One study said happiness peaked at $75,000 in income. Now, economists say it’s higher — by a lot.
It’s a question that economists, psychologists and armchair philosophers have grappled with for centuries: Can money buy happiness?
Now, new research from a Nobel Prize-winning economist and fellow researchers provides a fresh answer. Money does appear to boost happiness — at least for most people — up to earnings of $500,000, according to the new paper published in this month in the Proceedings of the National Academy of Sciences journal.
That contradicts earlier research from one of the economists involved in the new study, Daniel Kahneman, who in 2010 published an influential study with fellow Nobel Prize-winner Angus Deaton. The 2010 study found that money could only boost happiness up to a point — about $75,000 in annual earnings. Beyond that figure, the researchers concluded, money had little impact.

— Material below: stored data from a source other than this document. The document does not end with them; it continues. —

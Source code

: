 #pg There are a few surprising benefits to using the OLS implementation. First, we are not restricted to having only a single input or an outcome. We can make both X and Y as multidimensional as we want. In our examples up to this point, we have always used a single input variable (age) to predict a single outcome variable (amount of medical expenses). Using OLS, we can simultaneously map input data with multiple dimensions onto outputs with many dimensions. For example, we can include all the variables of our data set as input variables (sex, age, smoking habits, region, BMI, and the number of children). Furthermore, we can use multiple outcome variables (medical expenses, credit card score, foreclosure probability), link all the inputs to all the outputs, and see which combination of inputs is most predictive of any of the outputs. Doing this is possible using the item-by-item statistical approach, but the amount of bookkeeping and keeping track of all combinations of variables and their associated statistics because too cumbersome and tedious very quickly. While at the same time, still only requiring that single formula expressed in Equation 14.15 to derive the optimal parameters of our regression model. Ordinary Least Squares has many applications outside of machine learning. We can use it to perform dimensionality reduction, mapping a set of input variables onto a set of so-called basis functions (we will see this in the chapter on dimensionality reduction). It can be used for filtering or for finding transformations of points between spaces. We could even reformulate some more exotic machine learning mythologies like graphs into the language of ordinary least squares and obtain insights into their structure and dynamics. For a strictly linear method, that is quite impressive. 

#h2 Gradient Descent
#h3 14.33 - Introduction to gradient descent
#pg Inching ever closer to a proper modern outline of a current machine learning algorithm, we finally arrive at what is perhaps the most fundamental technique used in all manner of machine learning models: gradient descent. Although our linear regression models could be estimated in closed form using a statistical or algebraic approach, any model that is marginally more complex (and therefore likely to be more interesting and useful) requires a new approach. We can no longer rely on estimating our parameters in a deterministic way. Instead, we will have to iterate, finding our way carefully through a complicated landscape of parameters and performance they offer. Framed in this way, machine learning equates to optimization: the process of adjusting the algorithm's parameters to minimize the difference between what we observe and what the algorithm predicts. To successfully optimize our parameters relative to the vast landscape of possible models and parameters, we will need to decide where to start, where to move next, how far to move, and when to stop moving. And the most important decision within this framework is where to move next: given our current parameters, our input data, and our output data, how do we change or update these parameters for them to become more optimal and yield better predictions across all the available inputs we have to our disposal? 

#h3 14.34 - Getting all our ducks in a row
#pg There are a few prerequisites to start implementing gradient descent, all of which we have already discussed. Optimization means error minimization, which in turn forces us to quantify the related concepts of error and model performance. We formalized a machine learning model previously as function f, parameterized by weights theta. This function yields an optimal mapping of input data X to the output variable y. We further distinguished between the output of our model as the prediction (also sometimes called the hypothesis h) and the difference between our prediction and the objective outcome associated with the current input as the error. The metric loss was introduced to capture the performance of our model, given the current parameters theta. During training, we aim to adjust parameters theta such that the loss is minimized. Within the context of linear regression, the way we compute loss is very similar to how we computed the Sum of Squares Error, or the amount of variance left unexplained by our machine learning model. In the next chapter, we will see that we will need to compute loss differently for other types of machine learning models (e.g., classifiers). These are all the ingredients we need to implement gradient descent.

That notion that happiness tops out at $75,000 became so popular that Dan Price, the founder of credit card processor Gravity Payments, decided in 2015 to boost the minimum salaries of his employees to $70,000 — cutting his own salary to do so. The move brought him praise as an innovator and business leader in the process. (Price later stepped down after allegations of a pattern of abusing women.)

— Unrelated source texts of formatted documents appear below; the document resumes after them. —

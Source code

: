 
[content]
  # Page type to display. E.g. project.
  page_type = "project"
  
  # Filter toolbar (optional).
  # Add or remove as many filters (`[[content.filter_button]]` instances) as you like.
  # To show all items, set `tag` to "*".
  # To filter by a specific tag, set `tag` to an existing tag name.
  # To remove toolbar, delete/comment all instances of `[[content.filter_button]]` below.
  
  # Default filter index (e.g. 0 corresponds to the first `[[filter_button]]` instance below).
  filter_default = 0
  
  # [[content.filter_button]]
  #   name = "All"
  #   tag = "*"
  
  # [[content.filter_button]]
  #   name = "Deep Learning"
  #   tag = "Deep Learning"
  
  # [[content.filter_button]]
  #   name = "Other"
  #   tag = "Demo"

Yet new findings suggest that, for most people, happiness does improve with higher earnings — up to $500,000 a year. The research could have real-world implications for tax policies or compensation strategies, co-author Matthew Killingsworth of the University of Pennsylvania said in a statement about the latest findings.

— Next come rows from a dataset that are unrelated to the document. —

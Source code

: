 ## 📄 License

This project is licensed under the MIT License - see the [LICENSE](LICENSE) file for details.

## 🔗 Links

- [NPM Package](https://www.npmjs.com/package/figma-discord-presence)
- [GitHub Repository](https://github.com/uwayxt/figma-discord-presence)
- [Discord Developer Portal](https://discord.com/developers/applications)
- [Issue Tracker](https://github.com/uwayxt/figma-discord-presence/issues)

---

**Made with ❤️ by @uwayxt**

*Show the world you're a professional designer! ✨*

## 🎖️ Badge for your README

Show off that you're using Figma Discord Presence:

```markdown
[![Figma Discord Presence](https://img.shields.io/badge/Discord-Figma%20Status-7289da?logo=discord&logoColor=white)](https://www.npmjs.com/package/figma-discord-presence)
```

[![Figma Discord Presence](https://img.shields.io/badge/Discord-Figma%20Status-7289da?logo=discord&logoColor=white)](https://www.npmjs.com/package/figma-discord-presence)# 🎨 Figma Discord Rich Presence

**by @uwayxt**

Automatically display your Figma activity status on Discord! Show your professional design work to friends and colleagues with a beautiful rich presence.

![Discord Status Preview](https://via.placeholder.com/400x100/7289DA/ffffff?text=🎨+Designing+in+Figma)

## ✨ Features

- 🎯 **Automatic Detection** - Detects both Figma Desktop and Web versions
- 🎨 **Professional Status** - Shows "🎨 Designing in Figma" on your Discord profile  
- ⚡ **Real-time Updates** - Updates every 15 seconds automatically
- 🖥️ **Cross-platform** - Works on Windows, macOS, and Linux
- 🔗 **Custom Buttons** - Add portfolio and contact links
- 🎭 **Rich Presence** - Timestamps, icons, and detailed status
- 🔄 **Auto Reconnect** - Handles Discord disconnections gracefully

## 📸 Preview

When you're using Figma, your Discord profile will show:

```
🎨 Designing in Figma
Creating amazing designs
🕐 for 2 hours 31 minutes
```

“In the simplest terms, this suggests that for most people larger incomes are associated with greater happiness,” Killingsworth noted.
“Adversarial collaboration”
The new study stems from a process called “adversarial collaboration,” or when researchers with conflicting findings seek to resolve their dispute through joint research.
In this case, Kahneman paired up with Killingsworth after the latter’s research contradicted his 2010 findings.
With co-author Barbara Mellers, also of the University of Pennsylvania, they ran a new experiment, asking 33,391 working U.S. adults with a median household income of $85,000 to answer questions about their sense of well-being.
Their new findings suggest that, for most people, happiness does improve with higher earnings, up to $500,000 a year — although participants above that income were “quite rare,” providing a lack of comprehensive data for that group, the study notes.
“Rich and miserable”
Yet there is a smaller group of people for whom higher incomes don’t make much of a difference, the researchers found. For this “unhappy group” the relationship between happiness and income is different, with additional money failing to improve their sense of well-being once they’ve hit $100,000 in annual earnings, according to the study.
These people may be suffering from life events that overwhelm any improvement that money might bring, the researchers posited.
“This income threshold may represent the point beyond which the miseries that remain are not alleviated by high income,” Kahneman, Killingsworth and Mellers wrote. “Heartbreak, bereavement, and clinical depression may be examples of such miseries.”
Or, as Killingsworth said in the statement, “[I]f you’re rich and miserable, more money won’t help.”
On the flip side, there is a group termed the “happiest 30%,” whose feelings of well-being sharply accelerate once they earn over $100,000, the study found.
That doesn’t mean that money can solve all one’s problems, Killingsworth said. And indeed, other research into the science of happiness has found that other aspects of life, from community to hobbies, has a measurable impact on contentment.
But money can contribute to a happier life, he added.
“Money is just one of the many determinants of happiness,” he said in the statement. “Money is not the secret to happiness, but it can probably help a bit.”